YOUR ASSIGNMENT:
Without the images, repeat every line of the listing exactly.

STORED DATA:
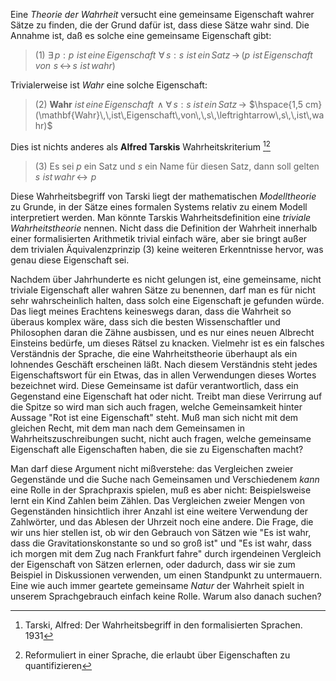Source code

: Eine _Theorie der Wahrheit_ versucht eine gemeinsame Eigenschaft wahrer Sätze zu finden, die der Grund dafür ist, dass diese Sätze wahr sind. Die Annahme ist, daß es solche eine gemeinsame Eigenschaft gibt:

> (1) $\exists\,p: p\,\,ist\,eine\,Eigenschaft\,\,\forall\,s: s\,\,ist\,ein\,Satz\, \rightarrow\,(p\,\,ist\,Eigenschaft\,von\,\,s\,\leftrightarrow\,s\,\,ist\,wahr)$

Trivialerweise ist _Wahr_ eine solche Eigenschaft:

> (2) $\mathbf{Wahr}~ist\,eine\,Eigenschaft\,\wedge\forall\,s: s~ist\,ein\,Satz\, \rightarrow$
> $\hspace{1,5 cm}(\mathbf{Wahr}\,\,ist\,Eigenschaft\,von\,\,s\,\leftrightarrow\,s\,\,ist\,wahr)$

Dies ist nichts anderes als __Alfred Tarskis__ Wahrheitskriterium [^1][^2]

> (3) Es sei _p_ ein Satz und _s_ ein Name für diesen Satz, dann soll gelten
>  $s\,\, ist\,wahr\,\leftrightarrow\,\,p$

Diese Wahrheitsbegriff von Tarski liegt der mathematischen _Modelltheorie_ zu Grunde, in der Sätze eines formalen Systems relativ zu einem Modell interpretiert werden. Man könnte Tarskis Wahrheitsdefinition eine _triviale Wahrheitstheorie_ nennen. Nicht dass die Definition der Wahrheit innerhalb einer formalisierten Arithmetik trivial einfach wäre, aber sie bringt außer dem trivialen Äquivalenzprinzip (3) keine weiteren Erkenntnisse hervor, was genau diese Eigenschaft sei. 

Nachdem über Jahrhunderte es nicht gelungen ist, eine gemeinsame, nicht triviale Eigenschaft aller wahren Sätze zu benennen, darf man es für nicht sehr wahrscheinlich halten, dass solch eine Eigenschaft je gefunden würde. Das liegt meines Erachtens keineswegs daran, dass die Wahrheit so überaus komplex wäre, dass sich die besten Wissenschaftler und Philosophen daran die Zähne ausbissen, und es nur eines neuen Albrecht Einsteins bedürfe, um dieses Rätsel zu knacken. Vielmehr ist es ein falsches Verständnis der Sprache, die eine Wahrheitstheorie überhaupt als ein lohnendes Geschäft erscheinen läßt. Nach diesem Verständnis steht jedes Eigenschaftswort für ein Etwas, das in allen Verwendungen dieses Wortes bezeichnet wird. Diese Gemeinsame ist dafür verantwortlich, dass ein Gegenstand eine Eigenschaft hat oder nicht. Treibt man diese Verirrung auf die Spitze so wird man sich auch fragen, welche Gemeinsamkeit hinter Aussage "Rot ist eine Eigenschaft" steht. Muß man sich nicht mit dem gleichen Recht, mit dem man nach dem Gemeinsamen in Wahrheitszuschreibungen sucht, nicht auch fragen, welche gemeinsame Eigenschaft alle Eigenschaften haben, die sie zu Eigenschaften macht?

Man darf diese Argument nicht mißverstehe: das Vergleichen zweier Gegenstände und die Suche nach Gemeinsamen und Verschiedenem _kann_ eine Rolle in der Sprachpraxis spielen, muß es aber nicht: Beispielsweise lernt ein Kind Zahlen beim Zählen. Das Vergleichen zweier Mengen von Gegenständen hinsichtlich ihrer Anzahl ist eine weitere Verwendung der Zahlwörter, und das Ablesen der Uhrzeit noch eine andere. Die Frage, die wir uns hier stellen ist, ob wir den Gebrauch von Sätzen wie "Es ist wahr, dass die Gravitationskonstante so und so groß ist" und "Es ist wahr, dass ich morgen mit dem Zug nach Frankfurt fahre" durch irgendeinen Vergleich der Eigenschaft von Sätzen erlernen, oder dadurch, dass wir sie zum Beispiel in Diskussionen verwenden, um einen Standpunkt zu untermauern. Eine wie auch immer geartete gemeinsame _Natur_ der Wahrheit spielt in unserem Sprachgebrauch einfach keine Rolle. Warum also danach suchen?

[^1]: Tarski, Alfred: Der Wahrheitsbegriff in den formalisierten Sprachen. 1931
[^2]: Reformuliert in einer Sprache, die erlaubt über Eigenschaften zu quantifizieren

YOUR RESPONSE:
Source code

: Eine _Theorie der Wahrheit_ versucht eine gemeinsame Eigenschaft wahrer Sätze zu finden, die der Grund dafür ist, dass diese Sätze wahr sind. Die Annahme ist, daß es solche eine gemeinsame Eigenschaft gibt:

> (1) $\exists\,p: p\,\,ist\,eine\,Eigenschaft\,\,\forall\,s: s\,\,ist\,ein\,Satz\, \rightarrow\,(p\,\,ist\,Eigenschaft\,von\,\,s\,\leftrightarrow\,s\,\,ist\,wahr)$

Trivialerweise ist _Wahr_ eine solche Eigenschaft:

> (2) $\mathbf{Wahr}~ist\,eine\,Eigenschaft\,\wedge\forall\,s: s~ist\,ein\,Satz\, \rightarrow$
> $\hspace{1,5 cm}(\mathbf{Wahr}\,\,ist\,Eigenschaft\,von\,\,s\,\leftrightarrow\,s\,\,ist\,wahr)$

Dies ist nichts anderes als __Alfred Tarskis__ Wahrheitskriterium [^1][^2]

> (3) Es sei _p_ ein Satz und _s_ ein Name für diesen Satz, dann soll gelten
>  $s\,\, ist\,wahr\,\leftrightarrow\,\,p$

Diese Wahrheitsbegriff von Tarski liegt der mathematischen _Modelltheorie_ zu Grunde, in der Sätze eines formalen Systems relativ zu einem Modell interpretiert werden. Man könnte Tarskis Wahrheitsdefinition eine _triviale Wahrheitstheorie_ nennen. Nicht dass die Definition der Wahrheit innerhalb einer formalisierten Arithmetik trivial einfach wäre, aber sie bringt außer dem trivialen Äquivalenzprinzip (3) keine weiteren Erkenntnisse hervor, was genau diese Eigenschaft sei. 

Nachdem über Jahrhunderte es nicht gelungen ist, eine gemeinsame, nicht triviale Eigenschaft aller wahren Sätze zu benennen, darf man es für nicht sehr wahrscheinlich halten, dass solch eine Eigenschaft je gefunden würde. Das liegt meines Erachtens keineswegs daran, dass die Wahrheit so überaus komplex wäre, dass sich die besten Wissenschaftler und Philosophen daran die Zähne ausbissen, und es nur eines neuen Albrecht Einsteins bedürfe, um dieses Rätsel zu knacken. Vielmehr ist es ein falsches Verständnis der Sprache, die eine Wahrheitstheorie überhaupt als ein lohnendes Geschäft erscheinen läßt. Nach diesem Verständnis steht jedes Eigenschaftswort für ein Etwas, das in allen Verwendungen dieses Wortes bezeichnet wird. Diese Gemeinsame ist dafür verantwortlich, dass ein Gegenstand eine Eigenschaft hat oder nicht. Treibt man diese Verirrung auf die Spitze so wird man sich auch fragen, welche Gemeinsamkeit hinter Aussage "Rot ist eine Eigenschaft" steht. Muß man sich nicht mit dem gleichen Recht, mit dem man nach dem Gemeinsamen in Wahrheitszuschreibungen sucht, nicht auch fragen, welche gemeinsame Eigenschaft alle Eigenschaften haben, die sie zu Eigenschaften macht?

Man darf diese Argument nicht mißverstehe: das Vergleichen zweier Gegenstände und die Suche nach Gemeinsamen und Verschiedenem _kann_ eine Rolle in der Sprachpraxis spielen, muß es aber nicht: Beispielsweise lernt ein Kind Zahlen beim Zählen. Das Vergleichen zweier Mengen von Gegenständen hinsichtlich ihrer Anzahl ist eine weitere Verwendung der Zahlwörter, und das Ablesen der Uhrzeit noch eine andere. Die Frage, die wir uns hier stellen ist, ob wir den Gebrauch von Sätzen wie "Es ist wahr, dass die Gravitationskonstante so und so groß ist" und "Es ist wahr, dass ich morgen mit dem Zug nach Frankfurt fahre" durch irgendeinen Vergleich der Eigenschaft von Sätzen erlernen, oder dadurch, dass wir sie zum Beispiel in Diskussionen verwenden, um einen Standpunkt zu untermauern. Eine wie auch immer geartete gemeinsame _Natur_ der Wahrheit spielt in unserem Sprachgebrauch einfach keine Rolle. Warum also danach suchen?

[^1]: Tarski, Alfred: Der Wahrheitsbegriff in den formalisierten Sprachen. 1931
[^2]: Reformuliert in einer Sprache, die erlaubt über Eigenschaften zu quantifizieren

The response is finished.